Provided data =

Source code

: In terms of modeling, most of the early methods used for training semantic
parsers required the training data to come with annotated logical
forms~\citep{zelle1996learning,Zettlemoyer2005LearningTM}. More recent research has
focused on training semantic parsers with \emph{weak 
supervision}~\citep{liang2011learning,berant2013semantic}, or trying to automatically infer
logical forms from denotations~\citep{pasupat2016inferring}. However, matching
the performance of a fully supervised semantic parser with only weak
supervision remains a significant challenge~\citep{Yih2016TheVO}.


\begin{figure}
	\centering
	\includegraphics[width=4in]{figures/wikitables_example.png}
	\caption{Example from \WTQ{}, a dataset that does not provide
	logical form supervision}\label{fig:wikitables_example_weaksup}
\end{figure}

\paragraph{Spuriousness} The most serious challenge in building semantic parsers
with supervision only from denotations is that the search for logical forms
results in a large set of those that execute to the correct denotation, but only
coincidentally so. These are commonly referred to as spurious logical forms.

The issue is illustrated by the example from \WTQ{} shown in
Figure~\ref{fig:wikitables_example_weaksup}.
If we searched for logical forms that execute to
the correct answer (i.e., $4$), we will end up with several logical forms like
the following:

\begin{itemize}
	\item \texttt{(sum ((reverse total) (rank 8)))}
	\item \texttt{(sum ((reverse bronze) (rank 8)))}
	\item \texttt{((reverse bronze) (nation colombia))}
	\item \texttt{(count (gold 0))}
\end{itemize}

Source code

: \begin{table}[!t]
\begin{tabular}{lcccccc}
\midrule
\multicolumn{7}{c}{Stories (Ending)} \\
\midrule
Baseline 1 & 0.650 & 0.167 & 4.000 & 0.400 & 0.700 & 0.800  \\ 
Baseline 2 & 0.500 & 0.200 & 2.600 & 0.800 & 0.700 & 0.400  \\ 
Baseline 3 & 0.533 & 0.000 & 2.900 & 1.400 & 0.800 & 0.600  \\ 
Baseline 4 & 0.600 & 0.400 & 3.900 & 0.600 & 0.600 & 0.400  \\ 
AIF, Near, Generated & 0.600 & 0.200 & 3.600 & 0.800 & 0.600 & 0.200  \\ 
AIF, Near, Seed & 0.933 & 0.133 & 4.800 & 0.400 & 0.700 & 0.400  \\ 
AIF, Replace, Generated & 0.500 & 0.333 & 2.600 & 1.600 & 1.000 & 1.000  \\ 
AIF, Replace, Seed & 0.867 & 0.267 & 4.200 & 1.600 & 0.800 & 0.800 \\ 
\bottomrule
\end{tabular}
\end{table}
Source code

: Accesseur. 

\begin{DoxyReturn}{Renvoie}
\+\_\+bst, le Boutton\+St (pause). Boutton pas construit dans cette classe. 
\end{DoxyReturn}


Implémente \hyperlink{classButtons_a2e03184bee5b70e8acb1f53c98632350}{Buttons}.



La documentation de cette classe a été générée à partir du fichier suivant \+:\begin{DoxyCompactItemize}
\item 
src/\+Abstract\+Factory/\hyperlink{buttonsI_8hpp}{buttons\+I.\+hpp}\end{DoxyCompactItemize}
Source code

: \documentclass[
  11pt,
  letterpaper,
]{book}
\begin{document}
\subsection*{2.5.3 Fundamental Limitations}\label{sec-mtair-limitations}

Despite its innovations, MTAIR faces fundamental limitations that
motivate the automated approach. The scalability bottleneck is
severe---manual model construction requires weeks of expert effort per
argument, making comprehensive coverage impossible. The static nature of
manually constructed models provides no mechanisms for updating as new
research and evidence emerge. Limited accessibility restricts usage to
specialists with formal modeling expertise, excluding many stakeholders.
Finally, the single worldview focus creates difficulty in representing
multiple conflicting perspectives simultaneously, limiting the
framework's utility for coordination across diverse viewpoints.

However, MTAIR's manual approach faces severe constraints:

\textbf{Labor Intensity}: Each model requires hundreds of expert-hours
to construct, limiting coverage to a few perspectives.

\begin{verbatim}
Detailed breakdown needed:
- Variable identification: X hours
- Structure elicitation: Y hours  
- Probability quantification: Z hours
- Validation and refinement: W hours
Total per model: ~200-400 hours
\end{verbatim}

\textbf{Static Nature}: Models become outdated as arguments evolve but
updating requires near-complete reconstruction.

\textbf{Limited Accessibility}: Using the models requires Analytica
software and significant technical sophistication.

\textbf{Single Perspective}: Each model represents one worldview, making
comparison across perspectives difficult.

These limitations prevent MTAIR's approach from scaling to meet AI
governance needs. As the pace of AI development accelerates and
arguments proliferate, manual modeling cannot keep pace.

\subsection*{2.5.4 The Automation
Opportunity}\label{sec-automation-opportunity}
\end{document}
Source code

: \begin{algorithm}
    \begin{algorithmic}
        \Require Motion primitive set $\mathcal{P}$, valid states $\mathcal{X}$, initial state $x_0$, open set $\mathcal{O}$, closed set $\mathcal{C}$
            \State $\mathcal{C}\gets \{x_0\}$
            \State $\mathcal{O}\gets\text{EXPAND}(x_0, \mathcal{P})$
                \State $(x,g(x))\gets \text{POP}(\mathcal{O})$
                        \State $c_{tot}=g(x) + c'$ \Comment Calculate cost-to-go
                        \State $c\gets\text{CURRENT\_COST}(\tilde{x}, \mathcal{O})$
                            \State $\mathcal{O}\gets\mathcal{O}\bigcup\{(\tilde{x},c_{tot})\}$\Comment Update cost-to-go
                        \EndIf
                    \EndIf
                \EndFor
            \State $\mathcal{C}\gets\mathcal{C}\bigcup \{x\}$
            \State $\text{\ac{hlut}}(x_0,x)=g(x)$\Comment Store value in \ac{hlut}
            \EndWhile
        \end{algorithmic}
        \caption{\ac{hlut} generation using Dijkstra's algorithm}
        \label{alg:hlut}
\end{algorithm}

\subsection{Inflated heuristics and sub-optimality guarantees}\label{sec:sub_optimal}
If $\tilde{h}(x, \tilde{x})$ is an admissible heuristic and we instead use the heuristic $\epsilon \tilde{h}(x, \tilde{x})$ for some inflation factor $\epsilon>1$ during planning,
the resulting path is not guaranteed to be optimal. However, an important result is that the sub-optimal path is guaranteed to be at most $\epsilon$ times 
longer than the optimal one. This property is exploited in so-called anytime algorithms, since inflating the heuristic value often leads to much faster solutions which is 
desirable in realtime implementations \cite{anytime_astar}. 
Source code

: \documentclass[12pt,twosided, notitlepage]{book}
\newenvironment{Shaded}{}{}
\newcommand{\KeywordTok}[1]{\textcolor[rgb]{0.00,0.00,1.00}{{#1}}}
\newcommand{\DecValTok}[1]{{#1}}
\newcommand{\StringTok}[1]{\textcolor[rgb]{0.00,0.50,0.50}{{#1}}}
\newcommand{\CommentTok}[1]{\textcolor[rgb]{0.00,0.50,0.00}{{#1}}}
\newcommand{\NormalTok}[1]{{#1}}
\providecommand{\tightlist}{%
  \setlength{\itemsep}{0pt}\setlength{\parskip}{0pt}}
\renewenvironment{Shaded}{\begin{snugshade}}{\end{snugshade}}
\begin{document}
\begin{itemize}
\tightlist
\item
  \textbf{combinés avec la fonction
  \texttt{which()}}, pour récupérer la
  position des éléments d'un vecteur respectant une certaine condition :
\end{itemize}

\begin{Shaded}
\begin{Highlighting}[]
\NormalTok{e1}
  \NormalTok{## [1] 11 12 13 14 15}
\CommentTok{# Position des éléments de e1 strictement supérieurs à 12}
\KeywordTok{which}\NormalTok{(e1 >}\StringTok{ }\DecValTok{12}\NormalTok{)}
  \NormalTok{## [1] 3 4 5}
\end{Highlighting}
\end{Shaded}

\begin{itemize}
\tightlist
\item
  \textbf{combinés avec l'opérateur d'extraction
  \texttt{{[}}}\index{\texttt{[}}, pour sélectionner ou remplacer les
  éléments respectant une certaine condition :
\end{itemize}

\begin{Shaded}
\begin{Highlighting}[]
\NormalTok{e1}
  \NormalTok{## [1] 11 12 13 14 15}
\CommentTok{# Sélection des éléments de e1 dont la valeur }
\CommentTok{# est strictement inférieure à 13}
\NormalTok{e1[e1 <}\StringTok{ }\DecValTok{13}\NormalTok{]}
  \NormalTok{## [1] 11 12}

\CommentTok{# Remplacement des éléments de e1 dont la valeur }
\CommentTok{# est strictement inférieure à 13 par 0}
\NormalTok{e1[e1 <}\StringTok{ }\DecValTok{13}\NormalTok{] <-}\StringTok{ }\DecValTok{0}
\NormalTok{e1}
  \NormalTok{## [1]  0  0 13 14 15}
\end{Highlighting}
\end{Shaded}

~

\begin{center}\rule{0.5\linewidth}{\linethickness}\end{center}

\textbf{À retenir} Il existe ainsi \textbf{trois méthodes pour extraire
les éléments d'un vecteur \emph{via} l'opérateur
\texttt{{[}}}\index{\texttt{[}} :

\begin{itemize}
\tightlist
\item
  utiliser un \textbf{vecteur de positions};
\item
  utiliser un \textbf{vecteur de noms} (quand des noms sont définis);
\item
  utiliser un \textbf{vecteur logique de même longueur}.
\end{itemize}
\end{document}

Activity = Write out, unaltered, the lines from the opening of the listing through the line that includes "to automatically infer".

Answer to the exercise =
Source code

: In terms of modeling, most of the early methods used for training semantic
parsers required the training data to come with annotated logical
forms~\citep{zelle1996learning,Zettlemoyer2005LearningTM}. More recent research has
focused on training semantic parsers with \emph{weak 
supervision}~\citep{liang2011learning,berant2013semantic}, or trying to automatically infer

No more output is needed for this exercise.